A €400 billion project to supply energy to European countries generated thru blistering sunlight of Sahara desert is gaining momentum nowadays. There are big risks in countries of northern Africa where the writ of government is weak, so it is very critical to start such a large corporate project employing new technologies in that region of the world.

Desertec would be the world’s most challenging solar power project. It will approximately take up $573 billion to start. Fields of mirrors in Sahara would collect solar energy to be used for boiling water. That would turn turbines to electrify a carbon-free network established between Europe, the Middle East and North Africa.
Many finance and industrial companies, most of them from Germany, are supporting this plan. They say that this project will bring Europe at the forefront of the fight against climate change. North African and European economies will start growing within greenhouse gas emission limits.
There is also a school of thought saying that the concentrated solar power technology behind Desertec is costly as well as risky as compared to other techniques being used in Europe to generate energy. Europe is getting most of its solar energy by installing smaller-scale photovoltaic cells which is much lesser in cost and don’t require big fields.
Desertec’s founders are actually enticed by the fact that the energy received by the world’s deserts in 6-hrs is more than consumed by the whole world in one year.
The next step would be to draw up a perfect business plan for this project and see how it would be financed. The experts are looking forward the support from shareholders and partner companies from different countries.

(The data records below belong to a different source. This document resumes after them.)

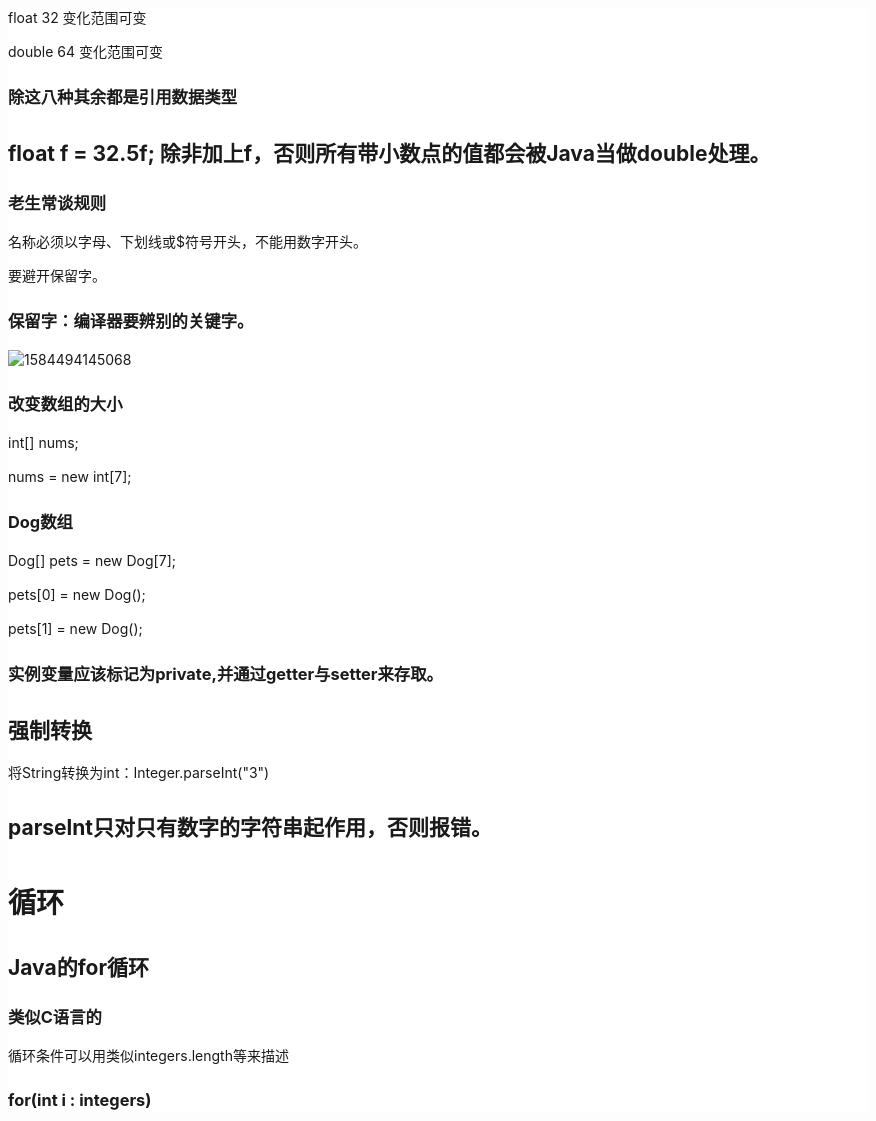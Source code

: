 float						32								变化范围可变

double				    64								变化范围可变	

### 除这八种其余都是引用数据类型

## float f = 32.5f; 除非加上f，否则所有带小数点的值都会被Java当做double处理。

### 老生常谈规则

名称必须以字母、下划线或$符号开头，不能用数字开头。

要避开保留字。

### 保留字：编译器要辨别的关键字。

![1584494145068](C:\Users\Administrator\AppData\Roaming\Typora\typora-user-images\1584494145068.png)



### 改变数组的大小

int[] nums;

nums = new int[7];

### Dog数组

Dog[] pets = new Dog[7];

pets[0] = new Dog();

pets[1] = new Dog();

### 实例变量应该标记为private,并通过getter与setter来存取。

## 强制转换

将String转换为int：Integer.parseInt("3")

## parselnt只对只有数字的字符串起作用，否则报错。

# 循环

## Java的for循环

### 类似C语言的

循环条件可以用类似integers.length等来描述

### for(int i : integers)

Sahara desert could generate 15% of the electricity consumed in Europe. Desertec officials want to complete this project by 2050 advancing it in small stages.
Experts and professionals supporting the established solar energy technologies, like photovoltaic cells, say that decentralized power generation ways will prove more successful. Since the prices of these cells are coming down, so it would become unpractical to invest on heavy infrastructure required for Desertec’s concentrated solar power.
Desertec would require more than 20 efficient, DC cables to supply electricity north under the Mediterranean Sea. Each will cost $1 billion.
The project is awesome but it could become more complicated when discussion would start between the European Union and North Africa over energy, investment and trade issues.
Why waste billions building a cable network to transfer the power from Africa to Europe (the network in Africa through Spain would have to be built from scratch), when they could use the power directly to convert seawater into hydrogen and drinking water and salt (the latter 2 very useful in desert) and transport the hydrogen to Europe via tankers for use in power plants or use as fuel for hydrogen powered vehicles. Also any excess unused power from fluctuations in the suns power could then be effectively stored.